Yep! The utilization is hovering around 95-100% with the occasional drop 85%. I have no problem running it all day. In past trainings on this computer, I've let the training process run for 2 weeks with minimal issues.
We think we found the issue that required --workers 0 on Windows and macOS. I don't think it will make training any faster without a GPU, but you could try https://github.com/MaximIntegratedAI/ai8x-training/pull/243 Reference the training log in ai8x-synthesis trained/ai87-pascalvoc-fpndetector-qat8.log Only after epoch 2 will there be an mAP better than 0, so it might take a long time to see whether it's working as intended.
I've run the training over the weekend with the update and --workers 0. Attached are my logs so far. Do these results match the expected?
Yes this looks good. It's learning and losses and mAP are reasonable for these early epochs.
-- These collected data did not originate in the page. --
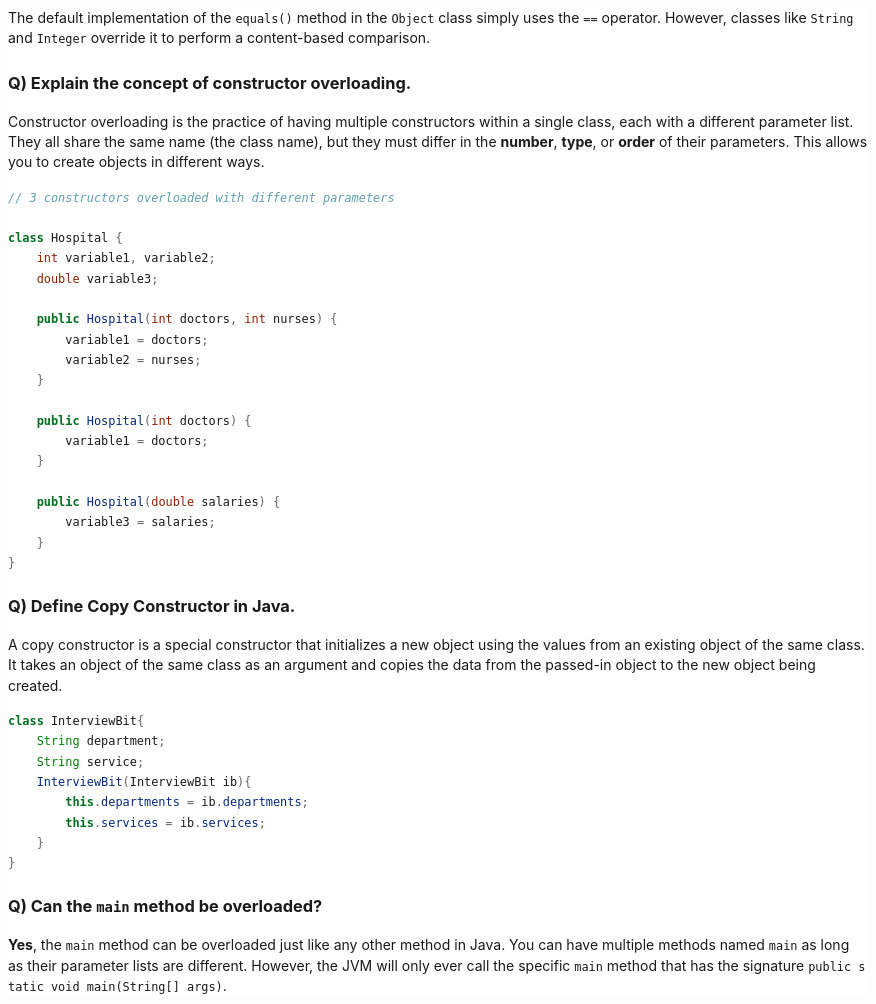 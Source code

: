 The default implementation of the `equals()` method in the `Object` class simply uses the `==` operator. However, classes like `String` and `Integer` override it to perform a content-based comparison.

### Q) Explain the concept of constructor overloading.

Constructor overloading is the practice of having multiple constructors within a single class, each with a different parameter list. They all share the same name (the class name), but they must differ in the **number**, **type**, or **order** of their parameters. This allows you to create objects in different ways.  

```java
// 3 constructors overloaded with different parameters

class Hospital {
    int variable1, variable2;
    double variable3;

    public Hospital(int doctors, int nurses) {
        variable1 = doctors;
        variable2 = nurses;
    }

    public Hospital(int doctors) {
        variable1 = doctors;
    }

    public Hospital(double salaries) {
        variable3 = salaries;
    }
}
```

### Q) Define Copy Constructor in Java.

A copy constructor is a special constructor that initializes a new object using the values from an existing object of the same class. It takes an object of the same class as an argument and copies the data from the passed-in object to the new object being created.

```java
class InterviewBit{
    String department;
    String service;
    InterviewBit(InterviewBit ib){
        this.departments = ib.departments;
        this.services = ib.services;
    }
}
```

### Q) Can the `main` method be overloaded?

**Yes**, the `main` method can be overloaded just like any other method in Java. You can have multiple methods named `main` as long as their parameter lists are different. However, the JVM will only ever call the specific `main` method that has the signature `public static void main(String[] args)`.
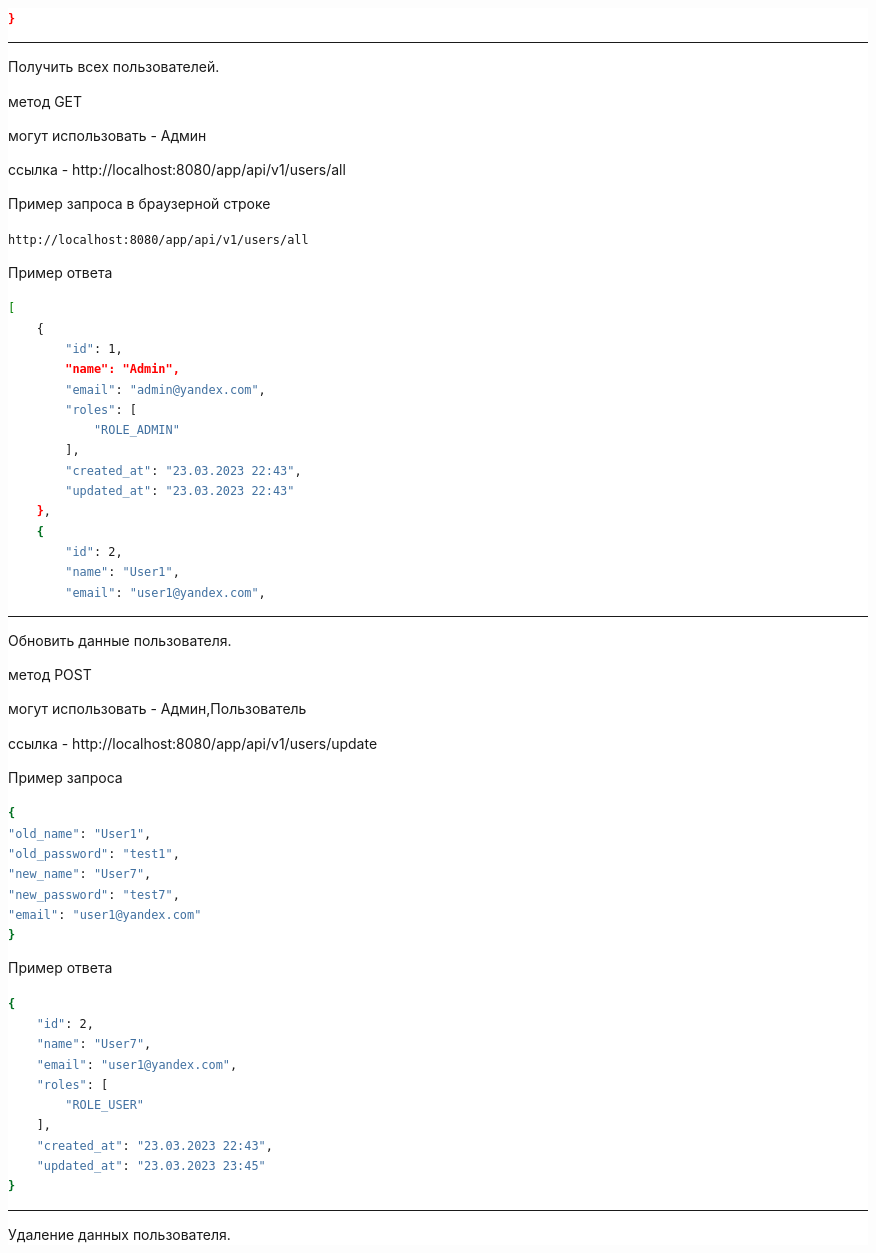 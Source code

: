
 ```bash
}
```
---
Получить всех пользователей.

метод GET

могут использовать - Админ

ссылка - http://localhost:8080/app/api/v1/users/all

Пример запроса в браузерной строке
```bash
http://localhost:8080/app/api/v1/users/all
```
Пример ответа
```bash
[
    {
        "id": 1,
        "name": "Admin",
        "email": "admin@yandex.com",
        "roles": [
            "ROLE_ADMIN"
        ],
        "created_at": "23.03.2023 22:43",
        "updated_at": "23.03.2023 22:43"
    },
    {
        "id": 2,
        "name": "User1",
        "email": "user1@yandex.com",
```
---
Обновить данные пользователя.

метод POST

могут использовать - Админ,Пользователь

ссылка - http://localhost:8080/app/api/v1/users/update

Пример запроса
```bash
{
"old_name": "User1",
"old_password": "test1",
"new_name": "User7",
"new_password": "test7",
"email": "user1@yandex.com"
}
```
Пример ответа
```bash
{
    "id": 2,
    "name": "User7",
    "email": "user1@yandex.com",
    "roles": [
        "ROLE_USER"
    ],
    "created_at": "23.03.2023 22:43",
    "updated_at": "23.03.2023 23:45"
}
```
---
Удаление данных пользователя.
Compare to trained/ai87-pascalvoc-fpndetector-qat8.log in the ai8x-synthesis repo. The only observation is that each block of 50 shows "Time 72" or even higher for you, where it only takes 0.20... with a CUDA GPU (>350x faster).
Thanks so much! I'm glad to have these results figured out.
I am trying to do a test train of the feature pyramid network model and I am receiving assert errors. I am receiving one for the associated train and evaluation scripts. Screenshots of the outputs below. The extra line below "Training epoch: ...." is print(train_loader) since I initially assumed the issue was there.
For evaluate_catsdogs, I receive the same assert error, however I do not have any errors when training.
I initially did this in my preexisting Anaconda train environment (training) using 3.8.11 after updating with the new requirements.txt. When I received this error, I made a fresh install of the repo in a new directory and used a new Anaconda environment using python 3.8.11. I installed the requirements.txt and made sure to run the install for distiller as well. I am working on native Windows 10 without CUDA enabled. I am also using the newest update of the toolchain MaximSDK (updated as of today, 7/7/23) and I am working with the rest of the msdk from the Develop repo. I see that other people have posted about using FPN so I am unsure where this could be happening since I have tried a clean install.
Thank you!